EXERCISE INSTRUCTIONS: The records below must be copied in full; omit the images.

RECORDS PROVIDED section start

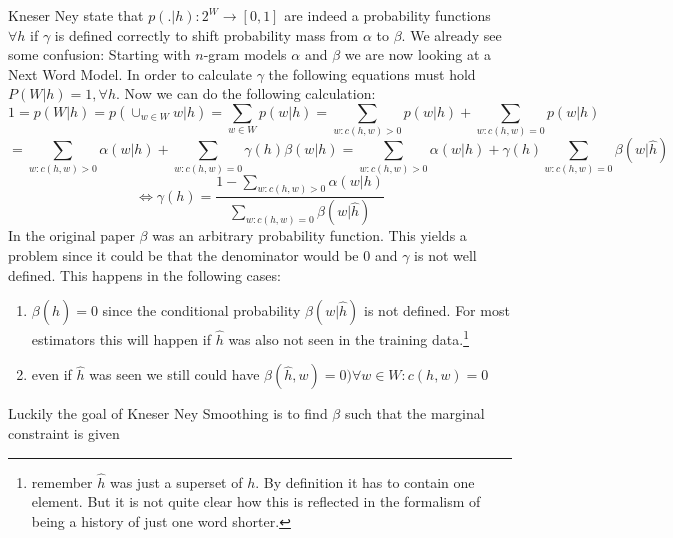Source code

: \begin{appendix}
Kneser Ney state that $p(.|h):2^W\rightarrow [0,1]$ are indeed a probability functions $\forall h$ if $\gamma$ is defined correctly to shift probability mass from $\alpha$ to $\beta$. 
We already see some confusion: Starting with $n$-gram models $\alpha$ and $\beta$ we are now looking at a Next Word Model. 
In order to calculate $\gamma$ the following equations must hold $P(W|h)=1, \forall h$.
Now we can do the following calculation:
\[
1=p(W|h)=p(\cup_{w\in W}w|h)=\sum_{w\in W}p(w|h)=
\sum_{w:c(h,w)>0}p(w|h)+\sum_{w:c(h,w)=0}p(w|h)
\]
\[
=\sum_{w:c(h,w)>0}\alpha(w|h)+\sum_{w:c(h,w)=0}\gamma(h)\beta(w|h) = \sum_{w:c(h,w)>0}\alpha(w|h)+\gamma(h)\sum_{w:c(h,w)=0}\beta(w|\hat h)
\] 
\[
\iff \gamma(h)=\frac{1-\sum_{w:c(h,w)>0}\alpha(w|h)}{\sum_{w:c(h,w)=0}\beta(w|\hat h)}
\]
In the original paper $\beta$ was an arbitrary probability function. 
This yields a problem since it could be that the denominator would be $0$ and $\gamma$ is not well defined. 
This happens in the following cases:
\begin{enumerate}
\item $\beta(\hat h)=0$ since the conditional probability $\beta(w|\hat h)$ is not defined. For most estimators this will happen if $\hat h$ was also not seen in the training data.\footnote{remember $\hat h$ was just a superset of $h$. By definition it has to contain one element. But it is not quite clear how this is reflected in the formalism of being a history of just one word shorter.}
\item even if $\hat h$ was seen we still could have $\beta(\hat h,w)=0)\forall w\in W : c(h,w)=0$
\end{enumerate}
Luckily the goal of Kneser Ney Smoothing is to find $\beta$ such that the marginal constraint is given  


\end{appendix}
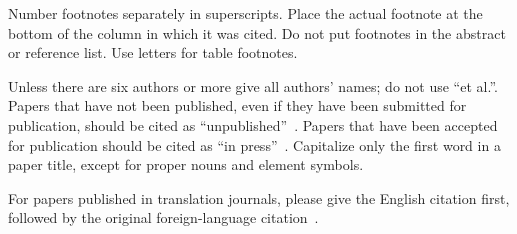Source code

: Number footnotes separately in superscripts. Place the actual footnote at
the bottom of the column in which it was cited. Do not put footnotes in the
abstract or reference list. Use letters for table footnotes.

Unless there are six authors or more give all authors' names; do not use
``\textnormal{et al.}''. Papers that have not been published, even if they have been
submitted for publication, should be cited as ``unpublished''\ \cite{b4}. Papers
that have been accepted for publication should be cited as ``in press''\ \cite{b5}.
Capitalize only the first word in a paper title, except for proper nouns and
element symbols.

For papers published in translation journals, please give the English
citation first, followed by the original foreign-language citation\ \cite{b6}.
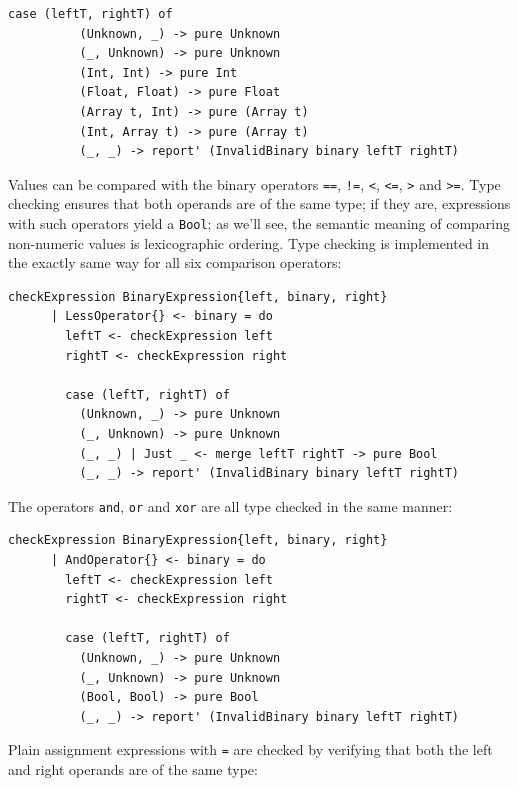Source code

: \documentclass[UdineBachThesis,american,11pt]{PhdThesis}
\begin{document}
  \pagebreak

  \begin{Verbatim}[gobble=4,fontsize=\small]
        case (leftT, rightT) of
          (Unknown, _) -> pure Unknown
          (_, Unknown) -> pure Unknown
          (Int, Int) -> pure Int
          (Float, Float) -> pure Float
          (Array t, Int) -> pure (Array t)
          (Int, Array t) -> pure (Array t)
          (_, _) -> report' (InvalidBinary binary leftT rightT)
  \end{Verbatim}

  Values can be compared with the binary operators \mbox{\texttt{==}},
  \mbox{\texttt{!=}}, \texttt{<}, \mbox{\texttt{<=}}, \texttt{>} and
  \mbox{\texttt{>=}}. Type checking ensures that both operands are of the same
  type; if they are, expressions with such operators yield a
  \mbox{\texttt{Bool}}; as we'll see, the semantic meaning of comparing
  non-numeric values is lexicographic ordering. Type checking is implemented in
  the exactly same way for all six comparison operators:

  \begin{Verbatim}[gobble=4,fontsize=\small]
    checkExpression BinaryExpression{left, binary, right}
      | LessOperator{} <- binary = do
        leftT <- checkExpression left
        rightT <- checkExpression right

        case (leftT, rightT) of
          (Unknown, _) -> pure Unknown
          (_, Unknown) -> pure Unknown
          (_, _) | Just _ <- merge leftT rightT -> pure Bool
          (_, _) -> report' (InvalidBinary binary leftT rightT)
  \end{Verbatim}

  The operators \mbox{\texttt{and}}, \mbox{\texttt{or}} and \mbox{\texttt{xor}}
  are all type checked in the same manner:

  \begin{Verbatim}[gobble=4,fontsize=\small]
    checkExpression BinaryExpression{left, binary, right}
      | AndOperator{} <- binary = do
        leftT <- checkExpression left
        rightT <- checkExpression right

        case (leftT, rightT) of
          (Unknown, _) -> pure Unknown
          (_, Unknown) -> pure Unknown
          (Bool, Bool) -> pure Bool
          (_, _) -> report' (InvalidBinary binary leftT rightT)
  \end{Verbatim}

  Plain assignment expressions with \texttt{=} are checked by verifying that
  both the left and right operands are of the same type:
\end{document}
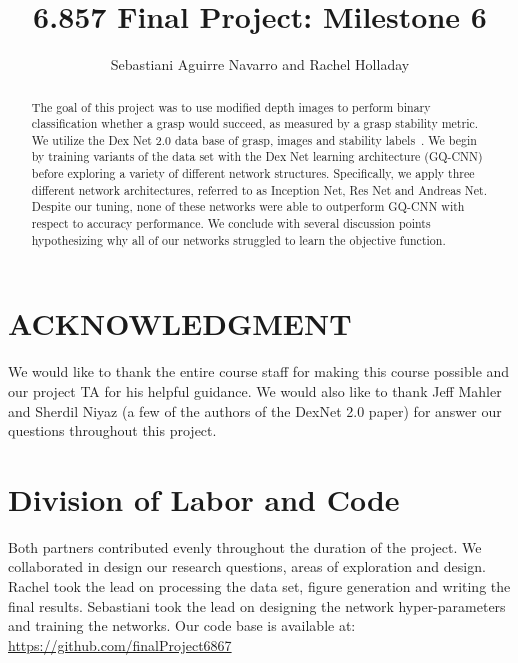 \documentclass[letterpaper, 10 pt, conference]{../ieeeconf}
\begin{document}
\title{6.857 Final Project: Milestone 6}
\author{Sebastiani Aguirre Navarro and Rachel Holladay}
\maketitle

\begin{abstract}
The goal of this project was to use modified depth images to perform binary classification whether a grasp would succeed, as measured by a grasp stability metric. 
We utilize the Dex Net 2.0 data base of grasp, images and stability labels~\cite{mahler2017dex}.
We begin by training variants of the data set with the Dex Net learning architecture (GQ-CNN) before exploring a variety of different network structures. 
Specifically, we apply three different network architectures, referred to as Inception Net, Res Net and Andreas Net. 
Despite our tuning, none of these networks were able to outperform GQ-CNN with respect to accuracy performance. 
We conclude with several discussion points hypothesizing why all of our networks struggled to learn the objective function. 
\end{abstract}










\section*{ACKNOWLEDGMENT}
We would like to thank the entire course staff for making this course possible and our project TA for his helpful guidance. 
We would also like to thank Jeff Mahler and Sherdil Niyaz (a few of the authors of the DexNet 2.0 paper) for answer our questions throughout this project. 

\section*{Division of Labor and Code}
Both partners contributed evenly throughout the duration of the project. 
We collaborated in design our research questions, areas of exploration and design. Rachel took the lead on processing the data set, figure generation and writing the final results. Sebastiani took the lead on designing the network hyper-parameters and training the networks. 
Our code base is available at: \url{https://github.com/finalProject6867}

{\footnotesize
    
}
\end{document}
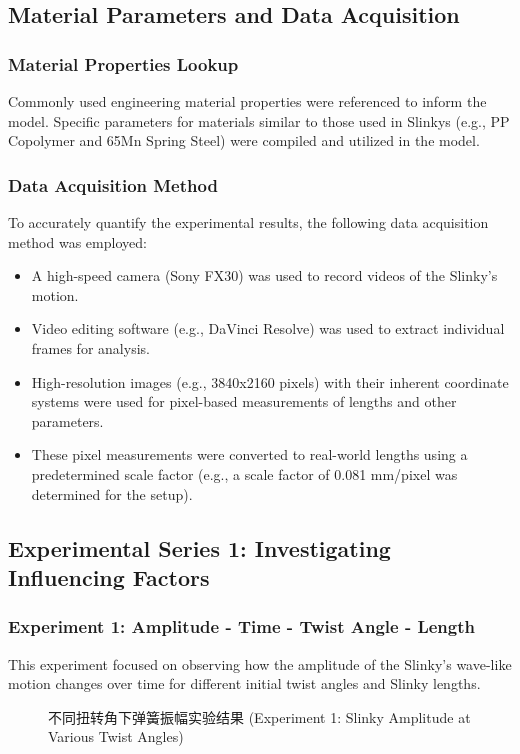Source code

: \documentclass{mcmthesis}  %
\begin{document}
\subsection{Material Parameters and Data Acquisition}

\subsubsection{Material Properties Lookup}
Commonly used engineering material properties were referenced to inform the model. Specific parameters for materials similar to those used in Slinkys (e.g., PP Copolymer and 65Mn Spring Steel) were compiled and utilized in the model.

\subsubsection{Data Acquisition Method}
To accurately quantify the experimental results, the following data acquisition method was employed:
\begin{itemize}
    \item A high-speed camera (Sony FX30) was used to record videos of the Slinky's motion.
    \item Video editing software (e.g., DaVinci Resolve) was used to extract individual frames for analysis.
    \item High-resolution images (e.g., 3840x2160 pixels) with their inherent coordinate systems were used for pixel-based measurements of lengths and other parameters.
    \item These pixel measurements were converted to real-world lengths using a predetermined scale factor (e.g., a scale factor of 0.081 mm/pixel was determined for the setup).
\end{itemize}

\subsection{Experimental Series 1: Investigating Influencing Factors}

\subsubsection{Experiment 1: Amplitude - Time - Twist Angle - Length}
This experiment focused on observing how the amplitude of the Slinky's wave-like motion changes over time for different initial twist angles and Slinky lengths.

\begin{figure}[h!]
    \centering
    \caption{不同扭转角下弹簧振幅实验结果 (Experiment 1: Slinky Amplitude at Various Twist Angles)}
    \label{fig:exp1_amplitude_twists}
\end{figure}
\end{document}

RECORDS PROVIDED section end

OUTPUT FOR THIS TASK:
Source code

: \begin{appendix}
Kneser Ney state that $p(.|h):2^W\rightarrow [0,1]$ are indeed a probability functions $\forall h$ if $\gamma$ is defined correctly to shift probability mass from $\alpha$ to $\beta$. 
We already see some confusion: Starting with $n$-gram models $\alpha$ and $\beta$ we are now looking at a Next Word Model. 
In order to calculate $\gamma$ the following equations must hold $P(W|h)=1, \forall h$.
Now we can do the following calculation:
\[
1=p(W|h)=p(\cup_{w\in W}w|h)=\sum_{w\in W}p(w|h)=
\sum_{w:c(h,w)>0}p(w|h)+\sum_{w:c(h,w)=0}p(w|h)
\]
\[
=\sum_{w:c(h,w)>0}\alpha(w|h)+\sum_{w:c(h,w)=0}\gamma(h)\beta(w|h) = \sum_{w:c(h,w)>0}\alpha(w|h)+\gamma(h)\sum_{w:c(h,w)=0}\beta(w|\hat h)
\] 
\[
\iff \gamma(h)=\frac{1-\sum_{w:c(h,w)>0}\alpha(w|h)}{\sum_{w:c(h,w)=0}\beta(w|\hat h)}
\]
In the original paper $\beta$ was an arbitrary probability function. 
This yields a problem since it could be that the denominator would be $0$ and $\gamma$ is not well defined. 
This happens in the following cases:
\begin{enumerate}
\item $\beta(\hat h)=0$ since the conditional probability $\beta(w|\hat h)$ is not defined. For most estimators this will happen if $\hat h$ was also not seen in the training data.\footnote{remember $\hat h$ was just a superset of $h$. By definition it has to contain one element. But it is not quite clear how this is reflected in the formalism of being a history of just one word shorter.}
\item even if $\hat h$ was seen we still could have $\beta(\hat h,w)=0)\forall w\in W : c(h,w)=0$
\end{enumerate}
Luckily the goal of Kneser Ney Smoothing is to find $\beta$ such that the marginal constraint is given  


\end{appendix}
Source code

: Number footnotes separately in superscripts. Place the actual footnote at
the bottom of the column in which it was cited. Do not put footnotes in the
abstract or reference list. Use letters for table footnotes.

Unless there are six authors or more give all authors' names; do not use
``\textnormal{et al.}''. Papers that have not been published, even if they have been
submitted for publication, should be cited as ``unpublished''\ \cite{b4}. Papers
that have been accepted for publication should be cited as ``in press''\ \cite{b5}.
Capitalize only the first word in a paper title, except for proper nouns and
element symbols.

For papers published in translation journals, please give the English
citation first, followed by the original foreign-language citation\ \cite{b6}.
Source code

: \documentclass[UdineBachThesis,american,11pt]{PhdThesis}
\begin{document}
  \pagebreak

  \begin{Verbatim}[gobble=4,fontsize=\small]
        case (leftT, rightT) of
          (Unknown, _) -> pure Unknown
          (_, Unknown) -> pure Unknown
          (Int, Int) -> pure Int
          (Float, Float) -> pure Float
          (Array t, Int) -> pure (Array t)
          (Int, Array t) -> pure (Array t)
          (_, _) -> report' (InvalidBinary binary leftT rightT)
  \end{Verbatim}

  Values can be compared with the binary operators \mbox{\texttt{==}},
  \mbox{\texttt{!=}}, \texttt{<}, \mbox{\texttt{<=}}, \texttt{>} and
  \mbox{\texttt{>=}}. Type checking ensures that both operands are of the same
  type; if they are, expressions with such operators yield a
  \mbox{\texttt{Bool}}; as we'll see, the semantic meaning of comparing
  non-numeric values is lexicographic ordering. Type checking is implemented in
  the exactly same way for all six comparison operators:

  \begin{Verbatim}[gobble=4,fontsize=\small]
    checkExpression BinaryExpression{left, binary, right}
      | LessOperator{} <- binary = do
        leftT <- checkExpression left
        rightT <- checkExpression right

        case (leftT, rightT) of
          (Unknown, _) -> pure Unknown
          (_, Unknown) -> pure Unknown
          (_, _) | Just _ <- merge leftT rightT -> pure Bool
          (_, _) -> report' (InvalidBinary binary leftT rightT)
  \end{Verbatim}

  The operators \mbox{\texttt{and}}, \mbox{\texttt{or}} and \mbox{\texttt{xor}}
  are all type checked in the same manner:

  \begin{Verbatim}[gobble=4,fontsize=\small]
    checkExpression BinaryExpression{left, binary, right}
      | AndOperator{} <- binary = do
        leftT <- checkExpression left
        rightT <- checkExpression right

        case (leftT, rightT) of
          (Unknown, _) -> pure Unknown
          (_, Unknown) -> pure Unknown
          (Bool, Bool) -> pure Bool
          (_, _) -> report' (InvalidBinary binary leftT rightT)
  \end{Verbatim}

  Plain assignment expressions with \texttt{=} are checked by verifying that
  both the left and right operands are of the same type:
\end{document}
 \documentclass[letterpaper, 10 pt, conference]{../ieeeconf}
\begin{document}
\title{6.857 Final Project: Milestone 6}
\author{Sebastiani Aguirre Navarro and Rachel Holladay}
\maketitle

\begin{abstract}
The goal of this project was to use modified depth images to perform binary classification whether a grasp would succeed, as measured by a grasp stability metric. 
We utilize the Dex Net 2.0 data base of grasp, images and stability labels~\cite{mahler2017dex}.
We begin by training variants of the data set with the Dex Net learning architecture (GQ-CNN) before exploring a variety of different network structures. 
Specifically, we apply three different network architectures, referred to as Inception Net, Res Net and Andreas Net. 
Despite our tuning, none of these networks were able to outperform GQ-CNN with respect to accuracy performance. 
We conclude with several discussion points hypothesizing why all of our networks struggled to learn the objective function. 
\end{abstract}










\section*{ACKNOWLEDGMENT}
We would like to thank the entire course staff for making this course possible and our project TA for his helpful guidance. 
We would also like to thank Jeff Mahler and Sherdil Niyaz (a few of the authors of the DexNet 2.0 paper) for answer our questions throughout this project. 

\section*{Division of Labor and Code}
Both partners contributed evenly throughout the duration of the project. 
We collaborated in design our research questions, areas of exploration and design. Rachel took the lead on processing the data set, figure generation and writing the final results. Sebastiani took the lead on designing the network hyper-parameters and training the networks. 
Our code base is available at: \url{https://github.com/finalProject6867}

{\footnotesize
    
}
\end{document}
Source code

: \documentclass{mcmthesis}  %
\begin{document}
\subsection{Material Parameters and Data Acquisition}

\subsubsection{Material Properties Lookup}
Commonly used engineering material properties were referenced to inform the model. Specific parameters for materials similar to those used in Slinkys (e.g., PP Copolymer and 65Mn Spring Steel) were compiled and utilized in the model.

\subsubsection{Data Acquisition Method}
To accurately quantify the experimental results, the following data acquisition method was employed:
\begin{itemize}
    \item A high-speed camera (Sony FX30) was used to record videos of the Slinky's motion.
    \item Video editing software (e.g., DaVinci Resolve) was used to extract individual frames for analysis.
    \item High-resolution images (e.g., 3840x2160 pixels) with their inherent coordinate systems were used for pixel-based measurements of lengths and other parameters.
    \item These pixel measurements were converted to real-world lengths using a predetermined scale factor (e.g., a scale factor of 0.081 mm/pixel was determined for the setup).
\end{itemize}

\subsection{Experimental Series 1: Investigating Influencing Factors}

\subsubsection{Experiment 1: Amplitude - Time - Twist Angle - Length}
This experiment focused on observing how the amplitude of the Slinky's wave-like motion changes over time for different initial twist angles and Slinky lengths.

\begin{figure}[h!]
    \centering
    \caption{不同扭转角下弹簧振幅实验结果 (Experiment 1: Slinky Amplitude at Various Twist Angles)}
    \label{fig:exp1_amplitude_twists}
\end{figure}
\end{document}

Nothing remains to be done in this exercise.